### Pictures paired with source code
**********

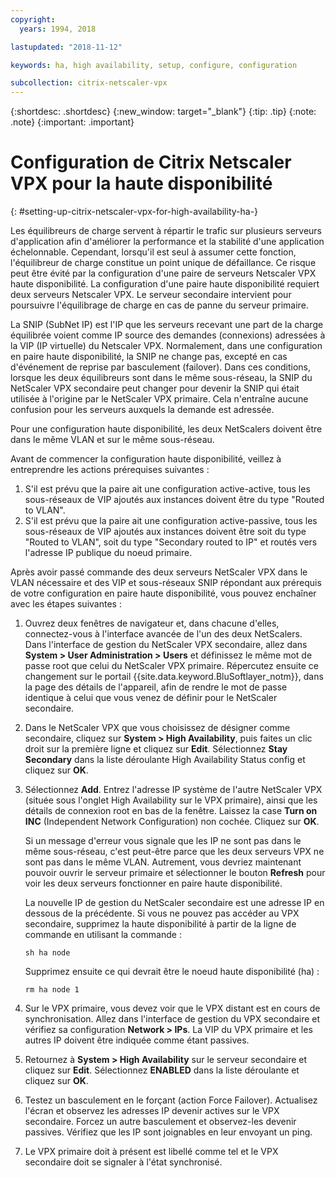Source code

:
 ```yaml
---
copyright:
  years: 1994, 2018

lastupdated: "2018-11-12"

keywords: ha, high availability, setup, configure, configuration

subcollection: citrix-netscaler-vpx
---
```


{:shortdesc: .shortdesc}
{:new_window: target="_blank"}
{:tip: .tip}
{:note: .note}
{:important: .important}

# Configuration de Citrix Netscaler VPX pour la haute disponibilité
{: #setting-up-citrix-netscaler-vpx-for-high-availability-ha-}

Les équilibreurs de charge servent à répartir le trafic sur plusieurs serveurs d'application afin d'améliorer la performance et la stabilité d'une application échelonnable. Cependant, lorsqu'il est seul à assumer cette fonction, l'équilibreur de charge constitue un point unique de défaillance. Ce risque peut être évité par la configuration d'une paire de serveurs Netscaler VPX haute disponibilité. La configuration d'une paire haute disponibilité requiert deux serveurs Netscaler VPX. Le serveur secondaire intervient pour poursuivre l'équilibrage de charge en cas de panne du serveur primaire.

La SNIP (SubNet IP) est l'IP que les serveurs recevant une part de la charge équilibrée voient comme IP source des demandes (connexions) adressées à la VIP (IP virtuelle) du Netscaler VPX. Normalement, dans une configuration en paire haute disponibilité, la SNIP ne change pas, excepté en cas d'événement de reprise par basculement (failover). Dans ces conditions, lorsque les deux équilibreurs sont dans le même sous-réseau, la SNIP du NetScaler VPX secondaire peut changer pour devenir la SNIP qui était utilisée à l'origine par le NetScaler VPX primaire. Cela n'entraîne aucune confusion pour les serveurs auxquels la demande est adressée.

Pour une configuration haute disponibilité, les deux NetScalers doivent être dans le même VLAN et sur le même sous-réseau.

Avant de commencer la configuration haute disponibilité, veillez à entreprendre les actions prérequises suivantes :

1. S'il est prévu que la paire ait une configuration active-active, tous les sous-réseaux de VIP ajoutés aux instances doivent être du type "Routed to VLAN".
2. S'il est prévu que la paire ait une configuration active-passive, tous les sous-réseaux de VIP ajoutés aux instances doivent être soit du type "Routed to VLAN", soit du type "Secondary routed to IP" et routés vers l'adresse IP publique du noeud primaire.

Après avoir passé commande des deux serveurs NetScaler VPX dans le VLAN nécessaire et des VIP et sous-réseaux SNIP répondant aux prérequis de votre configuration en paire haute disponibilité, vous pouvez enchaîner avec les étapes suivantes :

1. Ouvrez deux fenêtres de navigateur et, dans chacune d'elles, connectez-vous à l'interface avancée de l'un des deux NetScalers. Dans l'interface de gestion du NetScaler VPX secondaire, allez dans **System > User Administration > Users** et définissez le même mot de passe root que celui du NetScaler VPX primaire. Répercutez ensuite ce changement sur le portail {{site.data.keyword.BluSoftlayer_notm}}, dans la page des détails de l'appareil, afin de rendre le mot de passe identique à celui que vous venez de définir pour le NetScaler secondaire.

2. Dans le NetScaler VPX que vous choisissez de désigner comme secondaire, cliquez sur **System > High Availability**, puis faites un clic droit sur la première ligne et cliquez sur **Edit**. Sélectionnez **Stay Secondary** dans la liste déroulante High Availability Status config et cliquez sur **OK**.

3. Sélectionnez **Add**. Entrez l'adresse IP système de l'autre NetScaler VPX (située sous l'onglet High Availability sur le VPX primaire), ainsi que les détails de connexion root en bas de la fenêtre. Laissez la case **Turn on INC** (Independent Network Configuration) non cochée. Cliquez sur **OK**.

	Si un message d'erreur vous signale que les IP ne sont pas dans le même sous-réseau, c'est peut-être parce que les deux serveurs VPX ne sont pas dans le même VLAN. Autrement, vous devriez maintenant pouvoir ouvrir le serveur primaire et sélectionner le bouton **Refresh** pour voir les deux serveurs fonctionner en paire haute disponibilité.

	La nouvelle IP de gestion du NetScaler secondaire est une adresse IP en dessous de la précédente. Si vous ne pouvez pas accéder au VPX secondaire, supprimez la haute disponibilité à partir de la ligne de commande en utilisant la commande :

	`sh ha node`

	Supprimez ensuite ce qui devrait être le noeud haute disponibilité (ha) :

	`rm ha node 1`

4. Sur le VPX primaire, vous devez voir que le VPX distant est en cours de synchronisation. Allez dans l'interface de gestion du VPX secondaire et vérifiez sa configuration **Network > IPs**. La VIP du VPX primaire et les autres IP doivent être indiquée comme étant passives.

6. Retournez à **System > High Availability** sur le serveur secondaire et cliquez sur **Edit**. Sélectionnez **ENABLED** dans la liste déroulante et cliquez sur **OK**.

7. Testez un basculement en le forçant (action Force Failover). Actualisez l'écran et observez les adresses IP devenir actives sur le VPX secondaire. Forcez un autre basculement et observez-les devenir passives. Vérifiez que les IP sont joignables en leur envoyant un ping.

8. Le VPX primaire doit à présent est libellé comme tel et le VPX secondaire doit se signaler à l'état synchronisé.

**********

Write the data above out again exactly, every line of it, and exclude the pictures.

### OUTPUT BELOW
Source code

:
 ```yaml
---
copyright:
  years: 1994, 2018

lastupdated: "2018-11-12"

keywords: ha, high availability, setup, configure, configuration

subcollection: citrix-netscaler-vpx
---
```


{:shortdesc: .shortdesc}
{:new_window: target="_blank"}
{:tip: .tip}
{:note: .note}
{:important: .important}

# Configuration de Citrix Netscaler VPX pour la haute disponibilité
{: #setting-up-citrix-netscaler-vpx-for-high-availability-ha-}

Les équilibreurs de charge servent à répartir le trafic sur plusieurs serveurs d'application afin d'améliorer la performance et la stabilité d'une application échelonnable. Cependant, lorsqu'il est seul à assumer cette fonction, l'équilibreur de charge constitue un point unique de défaillance. Ce risque peut être évité par la configuration d'une paire de serveurs Netscaler VPX haute disponibilité. La configuration d'une paire haute disponibilité requiert deux serveurs Netscaler VPX. Le serveur secondaire intervient pour poursuivre l'équilibrage de charge en cas de panne du serveur primaire.

La SNIP (SubNet IP) est l'IP que les serveurs recevant une part de la charge équilibrée voient comme IP source des demandes (connexions) adressées à la VIP (IP virtuelle) du Netscaler VPX. Normalement, dans une configuration en paire haute disponibilité, la SNIP ne change pas, excepté en cas d'événement de reprise par basculement (failover). Dans ces conditions, lorsque les deux équilibreurs sont dans le même sous-réseau, la SNIP du NetScaler VPX secondaire peut changer pour devenir la SNIP qui était utilisée à l'origine par le NetScaler VPX primaire. Cela n'entraîne aucune confusion pour les serveurs auxquels la demande est adressée.

Pour une configuration haute disponibilité, les deux NetScalers doivent être dans le même VLAN et sur le même sous-réseau.

Avant de commencer la configuration haute disponibilité, veillez à entreprendre les actions prérequises suivantes :

1. S'il est prévu que la paire ait une configuration active-active, tous les sous-réseaux de VIP ajoutés aux instances doivent être du type "Routed to VLAN".
2. S'il est prévu que la paire ait une configuration active-passive, tous les sous-réseaux de VIP ajoutés aux instances doivent être soit du type "Routed to VLAN", soit du type "Secondary routed to IP" et routés vers l'adresse IP publique du noeud primaire.

Après avoir passé commande des deux serveurs NetScaler VPX dans le VLAN nécessaire et des VIP et sous-réseaux SNIP répondant aux prérequis de votre configuration en paire haute disponibilité, vous pouvez enchaîner avec les étapes suivantes :

1. Ouvrez deux fenêtres de navigateur et, dans chacune d'elles, connectez-vous à l'interface avancée de l'un des deux NetScalers. Dans l'interface de gestion du NetScaler VPX secondaire, allez dans **System > User Administration > Users** et définissez le même mot de passe root que celui du NetScaler VPX primaire. Répercutez ensuite ce changement sur le portail {{site.data.keyword.BluSoftlayer_notm}}, dans la page des détails de l'appareil, afin de rendre le mot de passe identique à celui que vous venez de définir pour le NetScaler secondaire.

2. Dans le NetScaler VPX que vous choisissez de désigner comme secondaire, cliquez sur **System > High Availability**, puis faites un clic droit sur la première ligne et cliquez sur **Edit**. Sélectionnez **Stay Secondary** dans la liste déroulante High Availability Status config et cliquez sur **OK**.

3. Sélectionnez **Add**. Entrez l'adresse IP système de l'autre NetScaler VPX (située sous l'onglet High Availability sur le VPX primaire), ainsi que les détails de connexion root en bas de la fenêtre. Laissez la case **Turn on INC** (Independent Network Configuration) non cochée. Cliquez sur **OK**.

	Si un message d'erreur vous signale que les IP ne sont pas dans le même sous-réseau, c'est peut-être parce que les deux serveurs VPX ne sont pas dans le même VLAN. Autrement, vous devriez maintenant pouvoir ouvrir le serveur primaire et sélectionner le bouton **Refresh** pour voir les deux serveurs fonctionner en paire haute disponibilité.

	La nouvelle IP de gestion du NetScaler secondaire est une adresse IP en dessous de la précédente. Si vous ne pouvez pas accéder au VPX secondaire, supprimez la haute disponibilité à partir de la ligne de commande en utilisant la commande :

	`sh ha node`

	Supprimez ensuite ce qui devrait être le noeud haute disponibilité (ha) :

	`rm ha node 1`

4. Sur le VPX primaire, vous devez voir que le VPX distant est en cours de synchronisation. Allez dans l'interface de gestion du VPX secondaire et vérifiez sa configuration **Network > IPs**. La VIP du VPX primaire et les autres IP doivent être indiquée comme étant passives.

6. Retournez à **System > High Availability** sur le serveur secondaire et cliquez sur **Edit**. Sélectionnez **ENABLED** dans la liste déroulante et cliquez sur **OK**.

7. Testez un basculement en le forçant (action Force Failover). Actualisez l'écran et observez les adresses IP devenir actives sur le VPX secondaire. Forcez un autre basculement et observez-les devenir passives. Vérifiez que les IP sont joignables en leur envoyant un ping.

8. Le VPX primaire doit à présent est libellé comme tel et le VPX secondaire doit se signaler à l'état synchronisé.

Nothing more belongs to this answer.